I hung out with them pretty much all the time. I knew the space station, so I showed them around, and they said I could be their mascot. They gave me a Ph.D. in Space Station Knowledge and Etiquette and called me Doctor Randy and took me with them everywhere, even into the Macrobe Lab without my dad.
Their first real day in the lab was a week after they came, and I went with them. Dr. Grisget was conducting an orientation for them in the lab. He kept congratulating them and telling them what a great honor it was to have been selected for this post-doc. Maria Centas, who was the same height as me and was always laughing about something, said to me, “This guy is really full of himself, isn’t he?” And Inodded yes, but I didn’t say anything because I didn’t want Dr. Grisget to notice me and tell me I wasn’t allowed to be there.

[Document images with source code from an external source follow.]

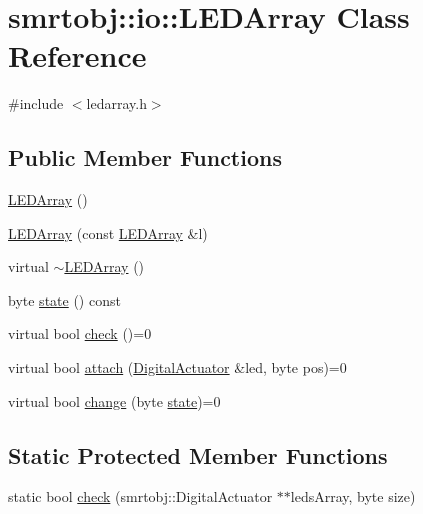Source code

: \hypertarget{classsmrtobj_1_1io_1_1_l_e_d_array}{}\section{smrtobj\+:\+:io\+:\+:L\+E\+D\+Array Class Reference}
\label{classsmrtobj_1_1io_1_1_l_e_d_array}


{\ttfamily \#include $<$ledarray.\+h$>$}

\subsection*{Public Member Functions}
\begin{DoxyCompactItemize}
\item 
\hyperlink{classsmrtobj_1_1io_1_1_l_e_d_array_a456586cf665e9234fe5f9ba8a5e1afe7}{L\+E\+D\+Array} ()
\item 
\hyperlink{classsmrtobj_1_1io_1_1_l_e_d_array_a19b9dc0968a0df61ebff839855822c4a}{L\+E\+D\+Array} (const \hyperlink{classsmrtobj_1_1io_1_1_l_e_d_array}{L\+E\+D\+Array} \&l)
\item 
virtual \hyperlink{classsmrtobj_1_1io_1_1_l_e_d_array_aba3c59eefd537c438ab1684dfe09fca7}{$\sim$\+L\+E\+D\+Array} ()
\item 
byte \hyperlink{classsmrtobj_1_1io_1_1_l_e_d_array_acf2fc05accc35053a7d7987aeb9e4bed}{state} () const 
\item 
virtual bool \hyperlink{classsmrtobj_1_1io_1_1_l_e_d_array_a7fda2a4c901cf158beb7dc0e3c57cbe9}{check} ()=0
\item 
virtual bool \hyperlink{classsmrtobj_1_1io_1_1_l_e_d_array_a22376f08e9efc09bcb7a28fd797b8161}{attach} (\hyperlink{classsmrtobj_1_1io_1_1_digital_actuator}{Digital\+Actuator} \&led, byte pos)=0
\item 
virtual bool \hyperlink{classsmrtobj_1_1io_1_1_l_e_d_array_aaab58b896ed1ffafa272e7813d60d2bf}{change} (byte \hyperlink{classsmrtobj_1_1io_1_1_l_e_d_array_acf2fc05accc35053a7d7987aeb9e4bed}{state})=0
\end{DoxyCompactItemize}
\subsection*{Static Protected Member Functions}
\begin{DoxyCompactItemize}
\item 
static bool \hyperlink{classsmrtobj_1_1io_1_1_l_e_d_array_a162ff9d95114881a017bd7f11d3e1ac6}{check} (smrtobj\+::\+Digital\+Actuator $\ast$$\ast$leds\+Array, byte size)
\end{DoxyCompactItemize}
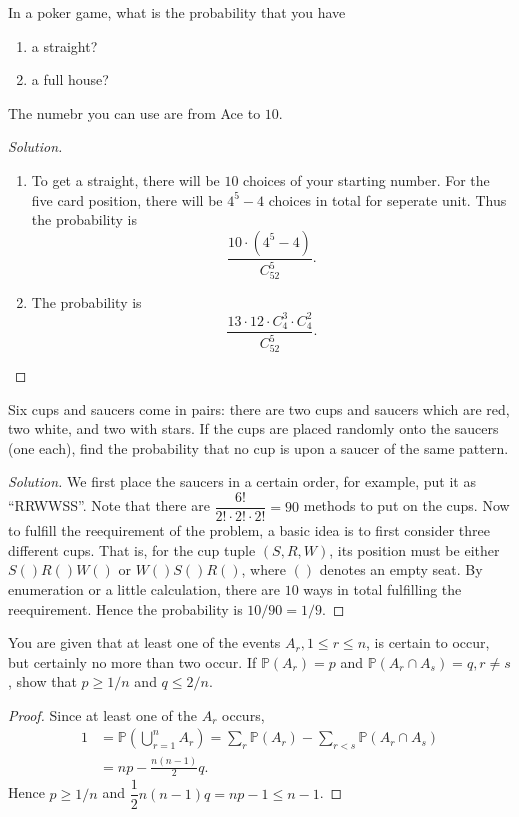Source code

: \documentclass[11pt,singlecolumn, openany, citestyle=authoryear]{elegantbook}
\begin{document}
\begin{CJK}{UTF8}{gbsn}
\begin{example}
    In a poker game, what is the probability that you have 
    \begin{enumerate}
        \item a straight?
        \item a full house?
    \end{enumerate}
    The numebr you can use are from Ace to $10$. 
\end{example}
\begin{proof}[Solution]
\begin{enumerate}
    \item To get a straight, there will be $10$ choices of your starting number. 
    For the five card position, there will be $4^5-4$ choices in total for seperate 
    unit. Thus the probability is 
    $$
    \dfrac{10\cdot (4^5-4)}{C_{52}^5}.
    $$
    \item
    The probability is 
    $$
    \dfrac{13\cdot 12 \cdot C_4^3 \cdot C_4^2}{C_{52}^{5}}.
    $$
\end{enumerate}
\end{proof}

\begin{exercise}
    Six cups and saucers come in pairs: there are two cups and saucers which are red, 
    two white, and two with stars. If the cups are placed randomly onto the saucers 
    (one each), find the probability that no cup is upon a saucer of the same pattern.
\end{exercise}
\begin{proof}[Solution]
    We first place the saucers in a certain order, for example, put it as ``RRWWSS''.
    Note that there are $\dfrac{6!}{2! \cdot 2! \cdot 2!}=90$ methods to put on the cups.
    Now to fulfill the reequirement of the problem, a basic idea is to first consider
    three different cups. That is, for the cup tuple $(S,R,W)$, its position must be 
    either $S()R()W()$ or $W()S()R()$, where $()$ denotes an empty seat. By enumeration or 
    a little calculation, there are $10$ ways in total fulfilling the reequirement. Hence 
    the probability is $10/90=1/9$.
\end{proof}


\begin{exercise}
    You are given that at least one of the events $A_r, 1 \leqslant r \leqslant n$, is certain 
    to occur, but certainly no more than two occur. If $\mathbb{P}(A_r)=p$ and $\mathbb{P}(A_r \cap A_s)=q,
    r \neq s$, show that $p \geqslant 1/n$ and $q \leqslant 2/n$.
\end{exercise}
\begin{proof}
    Since at least one of the $A_r$ occurs,
    \begin{align*}
        1 & = \mathbb{P}(\bigcup_{r=1}^nA_r) = \sum_{r}\mathbb{P}(A_r)-
        \sum_{r < s}\mathbb{P}(A_r \cap A_s) \\
        & = np - \frac{n(n-1)}{2}q.
    \end{align*}
    Hence $p \geqslant 1/n$ and $\dfrac{1}{2}n(n-1)q=np-1\leqslant n-1$.
\end{proof}


\end{CJK}
\end{document}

But then he did something really knife; he opened one of the incubators. All the post-docs huddled around it, so I couldn’t really see. He said, “Ladies and gentleman, this is the reason you are here. The Macrobe Conservation Project is dedicated to saving macrobes from extinction, thereby helping us to preserve the ecosystem we discovered when we first landed on New Hope.” And then he said the whole history of the whole project, how when settlers first came to New Hope they cut down a lot of trees, only they didn’t know the difference between the different kinds of trees, and they didn’t know that they were cutting down brain trees because they didn’t have that name back then. They didn’t know that brain trees were basically trees with brains, and that they had a symbiotic relationship with macrobes, and with the trees getting cut down the macrobes started dying off. Plus a few people had been infected by macrobes, and the macrobes started taking over their brains, and that scared a lot of people, so they started killing macrobes like crazy. And since a macrobe is basically just a big squishy gray-and-green blob of toilet-water, it was really easy to kill them. Dr. Grisget said, “Now they are almost extinct. We are all that’s left to protect them from total annihilation.”
I finally squirmed through the post-docs so I could see inside the incubator. I’d seen glimpses inside them before. Mostly they shaved the cadavers’ heads and had them in those green paper outfits they give you in hospitals that don’t close in the back. But this one was awoman, and you could tell because she had long curly woman’s hair, and an earring in the ear I could see, and she had a dress on with flowers. Earth flowers.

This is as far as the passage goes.